天使、神様に嫌われた (1)
あるところに1人のおかしな天使がおりました。なにがどうおかしいのかというと、なにもかもです。その天使は何もかもがおかしくて、何もかもダメで、何もかも悪いところだらけの、どうしようもない存在でした。
具体的にどう「悪いところだらけ」なのか説明してみましょう。まず見た目です。他の天使たちは神様に似てとても美しい姿をしているというのに、この天使だけは目も当てられないくらい醜い姿をしていたのです。
神様とは似ても似つかない、輝きの失われた瞳。色も形も、毎日天を優雅に駆けまわる小鳥でさえ見た瞬間墜落してしまうような、恐ろしくひどい様でした。
しかしその天使のひどいところといったらそれだけではありません。性格だって容姿に負けず、悪いところだらけなのです。
まず、その天使には通常天使が持ち合わせているはずの「優しさ」というものを持っていません。生まれたときから持っていなかったし、それを手に入れる方法もチャンスもその天使にはなかったのです。

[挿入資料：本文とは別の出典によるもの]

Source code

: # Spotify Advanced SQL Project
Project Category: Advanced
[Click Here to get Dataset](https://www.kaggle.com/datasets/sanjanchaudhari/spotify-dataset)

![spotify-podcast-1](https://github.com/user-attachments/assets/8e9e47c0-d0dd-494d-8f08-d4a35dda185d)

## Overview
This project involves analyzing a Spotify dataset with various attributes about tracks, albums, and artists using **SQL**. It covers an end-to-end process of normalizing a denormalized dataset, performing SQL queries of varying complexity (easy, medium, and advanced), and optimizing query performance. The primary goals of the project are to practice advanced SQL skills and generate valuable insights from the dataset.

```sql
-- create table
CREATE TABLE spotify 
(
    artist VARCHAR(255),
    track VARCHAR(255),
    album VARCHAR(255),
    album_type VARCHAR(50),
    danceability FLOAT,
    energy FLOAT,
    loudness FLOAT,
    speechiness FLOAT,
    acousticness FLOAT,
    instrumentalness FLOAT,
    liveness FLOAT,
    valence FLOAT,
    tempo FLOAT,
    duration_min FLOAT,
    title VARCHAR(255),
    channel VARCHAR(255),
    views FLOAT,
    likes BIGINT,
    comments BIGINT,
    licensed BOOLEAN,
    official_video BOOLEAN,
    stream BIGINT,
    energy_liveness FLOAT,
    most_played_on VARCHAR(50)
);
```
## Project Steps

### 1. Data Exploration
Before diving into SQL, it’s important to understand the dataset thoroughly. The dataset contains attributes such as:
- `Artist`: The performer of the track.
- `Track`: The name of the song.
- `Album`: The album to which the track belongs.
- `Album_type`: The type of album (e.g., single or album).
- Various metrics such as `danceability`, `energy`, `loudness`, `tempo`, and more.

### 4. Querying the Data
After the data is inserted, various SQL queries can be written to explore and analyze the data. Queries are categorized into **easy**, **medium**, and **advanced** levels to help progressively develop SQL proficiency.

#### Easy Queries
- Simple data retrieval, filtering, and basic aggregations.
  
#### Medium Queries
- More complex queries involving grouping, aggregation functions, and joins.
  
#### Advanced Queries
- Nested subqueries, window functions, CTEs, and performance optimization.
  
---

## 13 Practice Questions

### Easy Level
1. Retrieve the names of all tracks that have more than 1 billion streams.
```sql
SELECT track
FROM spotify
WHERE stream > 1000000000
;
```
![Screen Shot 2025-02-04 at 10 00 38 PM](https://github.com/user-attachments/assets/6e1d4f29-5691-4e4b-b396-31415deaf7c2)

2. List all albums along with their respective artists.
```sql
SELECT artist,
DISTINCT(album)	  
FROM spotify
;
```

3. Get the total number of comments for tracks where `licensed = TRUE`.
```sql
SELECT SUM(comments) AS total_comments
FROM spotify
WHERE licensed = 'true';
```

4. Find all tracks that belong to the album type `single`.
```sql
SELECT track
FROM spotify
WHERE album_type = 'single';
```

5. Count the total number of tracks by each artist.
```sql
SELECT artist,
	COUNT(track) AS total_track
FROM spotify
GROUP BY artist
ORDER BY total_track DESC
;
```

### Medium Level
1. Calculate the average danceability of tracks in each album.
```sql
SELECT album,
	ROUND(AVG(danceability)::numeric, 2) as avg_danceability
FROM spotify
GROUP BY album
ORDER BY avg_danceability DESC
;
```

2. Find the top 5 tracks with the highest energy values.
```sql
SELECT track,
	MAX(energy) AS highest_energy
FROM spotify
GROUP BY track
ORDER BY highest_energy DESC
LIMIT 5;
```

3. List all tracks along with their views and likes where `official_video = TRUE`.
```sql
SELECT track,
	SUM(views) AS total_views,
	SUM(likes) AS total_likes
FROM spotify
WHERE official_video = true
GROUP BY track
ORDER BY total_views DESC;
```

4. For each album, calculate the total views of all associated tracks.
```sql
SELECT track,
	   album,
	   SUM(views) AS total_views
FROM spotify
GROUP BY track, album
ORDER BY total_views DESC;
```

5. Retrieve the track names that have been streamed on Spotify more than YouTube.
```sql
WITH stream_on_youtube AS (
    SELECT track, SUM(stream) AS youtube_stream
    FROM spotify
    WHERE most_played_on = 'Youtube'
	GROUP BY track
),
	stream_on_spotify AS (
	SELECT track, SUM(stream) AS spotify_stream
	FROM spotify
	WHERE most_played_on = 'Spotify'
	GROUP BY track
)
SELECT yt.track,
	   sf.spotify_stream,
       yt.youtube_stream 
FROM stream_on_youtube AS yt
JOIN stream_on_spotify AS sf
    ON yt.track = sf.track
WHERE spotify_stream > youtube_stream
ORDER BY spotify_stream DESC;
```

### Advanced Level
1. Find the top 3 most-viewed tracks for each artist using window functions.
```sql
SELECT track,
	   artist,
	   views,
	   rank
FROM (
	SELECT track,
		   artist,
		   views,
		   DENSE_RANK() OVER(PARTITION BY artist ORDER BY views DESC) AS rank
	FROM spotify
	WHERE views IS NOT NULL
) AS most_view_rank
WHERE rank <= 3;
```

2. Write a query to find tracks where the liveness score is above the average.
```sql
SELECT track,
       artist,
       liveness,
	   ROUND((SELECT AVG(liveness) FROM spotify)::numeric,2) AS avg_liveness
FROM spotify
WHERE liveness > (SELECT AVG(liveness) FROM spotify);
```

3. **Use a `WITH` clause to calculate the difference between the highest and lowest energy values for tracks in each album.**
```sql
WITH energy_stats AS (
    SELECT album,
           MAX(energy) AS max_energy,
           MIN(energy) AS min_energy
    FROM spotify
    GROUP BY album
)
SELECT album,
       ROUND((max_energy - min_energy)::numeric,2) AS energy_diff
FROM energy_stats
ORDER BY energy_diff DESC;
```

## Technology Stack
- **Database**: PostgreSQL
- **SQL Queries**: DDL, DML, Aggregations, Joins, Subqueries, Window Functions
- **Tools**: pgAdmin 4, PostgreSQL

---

その天使の趣味といえば他人の悪いところを探すことと、人の噂話や悪口を言うことでした。
通常の天使は人の悪口など言ってしまったそばから気分が悪くなって吐きだしてしまいそうになるというのに、その天使にとって人の悪口を言うことは、もはや生きがいと言っても良いくらいの、最高の楽しみとなっていました。
それにその天使は他人のことというのを滅多に考えません。自分がこの世の誰より一番大事で、他人の痛みや苦しみなどその天使にとっては痒みでさえないのです。
むしろ他人の苦しみというのはその天使にとって最高のごちそう。三度の飯よりも、5つの宝石よりも、何よりもその天使が夢中になれるのが「他人の不幸」という甘い菓子でした。
おまけにその天使は非常に不真面目でした。他の天使たちが頑張ってお仕事をしている中、その天使だけはいつも遊んでいます。
他にも、周りの天使たちに迷惑ばかりかけていること、誰かを傷つけることが大好きなところ、そのくせ臆病で周囲の顔ばかりうかがって、常に良い人ぶっているところ……この天使の悪いところをあげるとなるときりがありません。